The Rarely Ridden Horse

Rarely ridden horse. When I saw that description in the title of an online training article, I knew this was one piece I had to read! Especially as I head into yet another long, cold, wet Winter season.

While during six months of most years I am generally able to ride my at-home horses at least twice a week, the other six months I either don’t ride at all or inconsistently at best. Winter weather and the resulting footing conditions make it painful and/or downright dangerous for me to ride.

For a basically half of every year, my horses match the description of the “rarely ridden horse.” I hate that it is so, but it is a reality for me as it is for many others.

Your circumstances may be a bit different than mine. Maybe your work or school schedule keeps you out of the saddle. Health issues, family commitments and financial issues can all interfere too.

And let’s not forget the horses themselves. Sometimes due to age or certain physical conditions, it is not advisable to have our horses on a more traditional riding schedule.

Long story short, for whatever reason, we don’t give our horses the consistent riding that we would otherwise like.

The full title of the training article that caught my eye is “The Rarely Ridden Horse: Use these five strategies from our experts to keep your seldom-ridden horse tuned-up and connected with you”. It appears online at the Horse and Rider magazine website.

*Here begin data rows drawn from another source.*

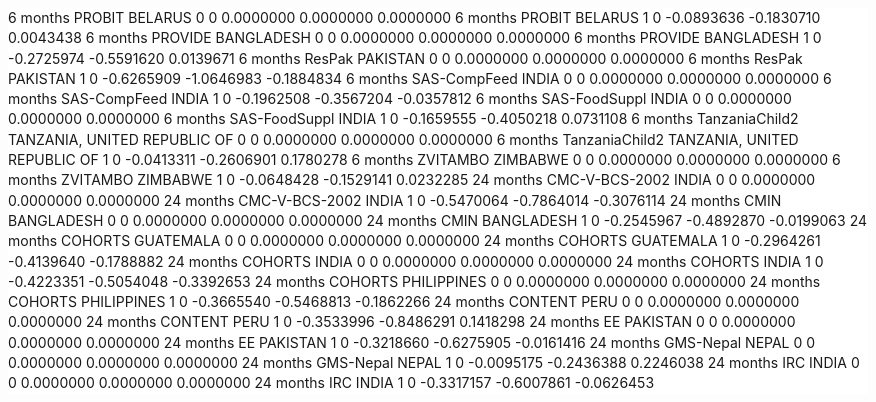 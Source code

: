 6 months    PROBIT           BELARUS                        0                    0                  0.0000000    0.0000000    0.0000000
6 months    PROBIT           BELARUS                        1                    0                 -0.0893636   -0.1830710    0.0043438
6 months    PROVIDE          BANGLADESH                     0                    0                  0.0000000    0.0000000    0.0000000
6 months    PROVIDE          BANGLADESH                     1                    0                 -0.2725974   -0.5591620    0.0139671
6 months    ResPak           PAKISTAN                       0                    0                  0.0000000    0.0000000    0.0000000
6 months    ResPak           PAKISTAN                       1                    0                 -0.6265909   -1.0646983   -0.1884834
6 months    SAS-CompFeed     INDIA                          0                    0                  0.0000000    0.0000000    0.0000000
6 months    SAS-CompFeed     INDIA                          1                    0                 -0.1962508   -0.3567204   -0.0357812
6 months    SAS-FoodSuppl    INDIA                          0                    0                  0.0000000    0.0000000    0.0000000
6 months    SAS-FoodSuppl    INDIA                          1                    0                 -0.1659555   -0.4050218    0.0731108
6 months    TanzaniaChild2   TANZANIA, UNITED REPUBLIC OF   0                    0                  0.0000000    0.0000000    0.0000000
6 months    TanzaniaChild2   TANZANIA, UNITED REPUBLIC OF   1                    0                 -0.0413311   -0.2606901    0.1780278
6 months    ZVITAMBO         ZIMBABWE                       0                    0                  0.0000000    0.0000000    0.0000000
6 months    ZVITAMBO         ZIMBABWE                       1                    0                 -0.0648428   -0.1529141    0.0232285
24 months   CMC-V-BCS-2002   INDIA                          0                    0                  0.0000000    0.0000000    0.0000000
24 months   CMC-V-BCS-2002   INDIA                          1                    0                 -0.5470064   -0.7864014   -0.3076114
24 months   CMIN             BANGLADESH                     0                    0                  0.0000000    0.0000000    0.0000000
24 months   CMIN             BANGLADESH                     1                    0                 -0.2545967   -0.4892870   -0.0199063
24 months   COHORTS          GUATEMALA                      0                    0                  0.0000000    0.0000000    0.0000000
24 months   COHORTS          GUATEMALA                      1                    0                 -0.2964261   -0.4139640   -0.1788882
24 months   COHORTS          INDIA                          0                    0                  0.0000000    0.0000000    0.0000000
24 months   COHORTS          INDIA                          1                    0                 -0.4223351   -0.5054048   -0.3392653
24 months   COHORTS          PHILIPPINES                    0                    0                  0.0000000    0.0000000    0.0000000
24 months   COHORTS          PHILIPPINES                    1                    0                 -0.3665540   -0.5468813   -0.1862266
24 months   CONTENT          PERU                           0                    0                  0.0000000    0.0000000    0.0000000
24 months   CONTENT          PERU                           1                    0                 -0.3533996   -0.8486291    0.1418298
24 months   EE               PAKISTAN                       0                    0                  0.0000000    0.0000000    0.0000000
24 months   EE               PAKISTAN                       1                    0                 -0.3218660   -0.6275905   -0.0161416
24 months   GMS-Nepal        NEPAL                          0                    0                  0.0000000    0.0000000    0.0000000
24 months   GMS-Nepal        NEPAL                          1                    0                 -0.0095175   -0.2436388    0.2246038
24 months   IRC              INDIA                          0                    0                  0.0000000    0.0000000    0.0000000
24 months   IRC              INDIA                          1                    0                 -0.3317157   -0.6007861   -0.0626453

Whether or not you personally employ the particular training techniques/philosophies noted in the article sidebars, the ideas in the main text are flexible enough to allow riders to relate the spirit of the text to their own style of horsemanship.

Riders can utilize the article as a game plan to better structure and organize the precious few times they are in fact able to ride or do groundwork.

I also have to say that I just really like seeing this topic addressed. I don’t see it written about very often.

Most training articles come from the perspective of a rider/trainer who lives in an area with mild year-around weather or who has easy access to facilities that mitigate weather conditions like indoor arenas or outdoor areas with good footing. I think they forget that not everyone has these advantages that allow for a consistent riding schedule.

I also venture to guess that most are written with the assumption that the rider is working a younger horse who is sound/healthy. And yet, how many of us have horses who are older with at least some physical limitations? I have three of those right in my own backyard.

Sometimes I even think what I am reading in the articles would be damaging to my horses, considering their age/physical issues. I worry about folks, particularly those newer to the horse industry, being encouraged to push their horses past their limitations when they don’t realize the article wasn’t written with their twenty-two year old mount in mind.

Long story short, so many training articles just don’t address with any scale the realities of horse folks like me.

Nonetheless, I am still out there with my horses. I want to learn, grown and stay active with them, even with and within my personal limits and situational limitations. Even if it is not as often as or to the extent that I would like.

The article gives positive, realistic suggestions on how to do just that! So refreshing!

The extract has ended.